While his IT company previously had many clients in the Pacific Palisades, he now drives farther out around Southern California, while other business owners he knows have moved to nearby Santa Monica or are running their businesses out of their homes after losing storefronts.

The Palibu Chamber of Commerce has been working to celebrate any of its members as they reopen their businesses by publicizing reopening dates and going out to support them.

“As a chamber of commerce, we’ve been trying to seek sponsorships so that we can distribute money to some of the small businesses,” Sadrieh said.

The extended closure of Pacific Coast Highway, the oceanside traffic artery that connects Malibu to the Palisades and eventually to Santa Monica and out into Los Angeles, has also been a blow to many business owners in Malibu.

Gov. Gavin Newsom has promised to work to support a faster paced reopening of the highway, anticipating general traffic to return to a fully reopened highway by the end of May.

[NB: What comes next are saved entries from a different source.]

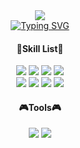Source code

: <div align="center">
  <img src="https://capsule-render.vercel.app/api?type=waving&color=96d2ea&height=300&section=header&text=Wellcome%20YongJun%20GitHub&fontSize=50&fontColor=ffffff&animation=fadeIn" />
</div>
<div align="center">
<a href="https://git.io/typing-svg"><img src="https://readme-typing-svg.demolab.com?font=Jua&size=30&duration=3000&pause=200&color=96D2EA&center=true&vCenter=true&width=435&lines=%EC%95%88%EB%85%95%ED%95%98%EC%84%B8%EC%9A%94!!;%ED%94%84%EB%A1%A0%ED%8A%B8%EC%97%94%EB%93%9C+%EA%B0%9C%EB%B0%9C%EC%9E%90%EB%A5%BC+%EA%BF%88%EA%BE%B8%EB%8A%94;%EC%BD%94%EB%93%9C%EC%9A%94%EB%A6%AC%EC%82%AC+%EC%9D%B4%EC%9A%A9%EC%A4%80+%EC%9E%85%EB%8B%88%EB%8B%A4!" alt="Typing SVG" /></a>
</div>
<div align="center">
  <h4>📝Skill List📖</h4>
  <img src="https://img.shields.io/badge/HTML5-E34F26?style=flat-square&logo=HTML5&logoColor=white" />
  <img src="https://img.shields.io/badge/CSS3-1572B6?style=flat-square&logo=CSS3&logoColor=white" />
  <img src="https://img.shields.io/badge/Javascript-F7DF1E?style=flat-square&logo=Javascript&logoColor=white" />
  <img src="https://img.shields.io/badge/jQuery-0769AD?style=flat-square&logo=jQuery&logoColor=white" />
  <br>
  <img src="https://img.shields.io/badge/Sass-CC6699?style=flat-square&logo=Sass&logoColor=white" />
  <img src="https://img.shields.io/badge/React-61DAFB?style=flat-square&logo=React&logoColor=white" />
  <img src="https://img.shields.io/badge/Adobe Photoshop-31A8FF?style=flat-square&logo=Adobe Photoshop&logoColor=white" />
  <img src="https://img.shields.io/badge/Adobe Illustrator-FF9A00?style=flat-square&logo=Adobe Illustrator&logoColor=white" />
</div>
<div align="center">
  <h4>🎮Tools🎮</h4>
  <img src="https://img.shields.io/badge/Visual%20Studio%20Code-007ACC?style=flat-square&logo=Visual%20Studio%20Code&logoColor=white" />
  <img src="https://img.shields.io/badge/Figma-F24E1E?style=flat-square&logo=Figma&logoColor=white"/>
</div>
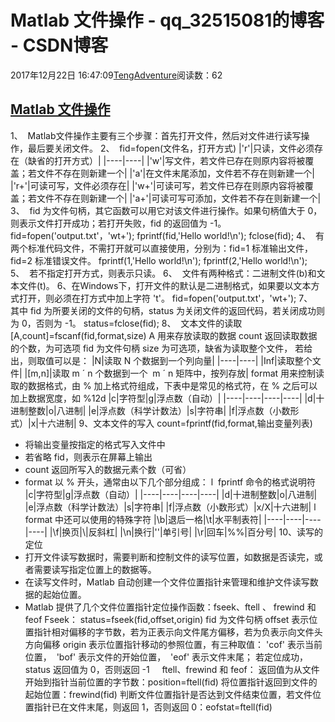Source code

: # Matlab 文件操作 - qq_32515081的博客 - CSDN博客
2017年12月22日 16:47:09[TengAdventure](https://me.csdn.net/qq_32515081)阅读数：62
## [Matlab 文件操作](http://www.cnblogs.com/longdouhzt/archive/2013/01/29/2881749.html)
1、  Matlab文件操作主要有三个步骤：首先打开文件，然后对文件进行读写操作，最后要关闭文件。
2、  fid=fopen(文件名，打开方式)
|'r'|只读，文件必须存在（缺省的打开方式）|
|----|----|
|'w'|写文件，若文件已存在则原内容将被覆盖；若文件不存在则新建一个|
|'a'|在文件末尾添加，文件若不存在则新建一个|
|'r+'|可读可写，文件必须存在|
|'w+'|可读可写，若文件已存在则原内容将被覆盖；若文件不存在则新建一个|
|'a+'|可读可写可添加，文件若不存在则新建一个|
3、  fid 为文件句柄，其它函数可以用它对该文件进行操作。如果句柄值大于 0，则表示文件打开成功；若打开失败，fid 的返回值为 -1。
fid=fopen('output.txt'，'wt+');
fprintf(fid,'Hello world!\n');
fclose(fid);
4、  有两个标准代码文件，不需打开就可以直接使用，分别为：fid=1 标准输出文件，fid=2 标准错误文件。
fprintf(1,'Hello world!\n');
fprintf(2,'Hello world!\n');
5、  若不指定打开方式，则表示只读。
6、  文件有两种格式：二进制文件(b)和文本文件(t)。
6、在Windows下，打开文件的默认是二进制格式，如果要以文本方式打开，则必须在打方式中加上字符 't'。
fid=fopen('output.txt'，'wt+');
7、  其中 fid 为所要关闭的文件的句柄，status 为关闭文件的返回代码，若关闭成功则为 0，否则为 -1。
status=fclose(fid);
8、  文本文件的读取
[A,count]=fscanf(fid,format,size)
A 用来存放读取的数据
count 返回读取数据的个数，为可选项
fid 为文件句柄
size 为可选项，缺省为读取整个文件，
若给出，则取值可以是：
|N|读取 N 个数据到一个列向量|
|----|----|
|Inf|读取整个文件|
|[m,n]|读取 m ´ n 个数据到一个  m ´ n 矩阵中，按列存放|
format 用来控制读取的数据格式，由 % 加上格式符组成，下表中是常见的格式符，在 % 之后可以加上数据宽度，如 %12d
|c|字符型|g|浮点数（自动）|
|----|----|----|----|
|d|十进制整数|o|八进制|
|e|浮点数（科学计数法）|s|字符串|
|f|浮点数（小数形式）|x|十六进制|
9、文本文件的写入
count=fprintf(fid,format,输出变量列表)
- 将输出变量按指定的格式写入文件中
- 若省略 fid，则表示在屏幕上输出
- count 返回所写入的数据元素个数（可省）
- format 以 % 开头，通常由以下几个部分组成：
l  fprintf 命令的格式说明符
|c|字符型|g|浮点数（自动）|
|----|----|----|----|
|d|十进制整数|o|八进制|
|e|浮点数（科学计数法）|s|字符串|
|f|浮点数（小数形式）|x/X|十六进制|
l  format 中还可以使用的特殊字符
|\b|退后一格|\t|水平制表符|
|----|----|----|----|
|\f|换页|\\|反斜杠|
|\n|换行|''|单引号|
|\r|回车|%%|百分号|
10、读写的定位
- 打开文件读写数据时，需要判断和控制文件的读写位置，如数据是否读完，或者需要读写指定位置上的数据等。
- 在读写文件时，Matlab 自动创建一个文件位置指针来管理和维护文件读写数据的起始位置。
- Matlab 提供了几个文件位置指针定位操作函数：fseek、ftell 、 frewind 和 feof
Fseek：
status=fseek(fid,offset,origin)
fid 为文件句柄
offset 表示位置指针相对偏移的字节数，若为正表示向文件尾方偏移，若为负表示向文件头方向偏移
origin 表示位置指针移动的参照位置，有三种取值：
'cof' 表示当前位置，
 'bof' 表示文件的开始位置，
 'eof' 表示文件末尾；
若定位成功，status 返回值为 0，否则返回 -1
    ftell、frewind 和 feof：
返回值为从文件开始到指针当前位置的字节数：position=ftell(fid)
将位置指针返回到文件的起始位置：frewind(fid)
判断文件位置指针是否达到文件结束位置，若文件位置指针已在文件末尾，则返回 1，否则返回 0：eofstat=ftell(fid)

When PCH reopens, the chamber is planning to host a festival in Malibu, commemorating this important step in recovery and seeking a boost for businesses in the area that have been dealing with a limited customer flow.

“We understand how essential this route is for daily life and local businesses. Reopening PCH is a top priority, and we are going all-in to get this done,” Newsom said in a release.

U.S Sen. Alex Padilla also acknowledged the role business owners play in the recovery, noting that those he has met have inspired his legislative work in the wake of the Los Angeles wildfires.

“Through the various tours, I’ve met with various residents and small businesses and they’d give anything to turn back the hands of time…the small business owners who have seen their American dream, investment in their business and the jobs they created [lost], that was my inspiration for convening colleagues on both sides of the aisle,” Padilla said as he toured the Palisades on April 24.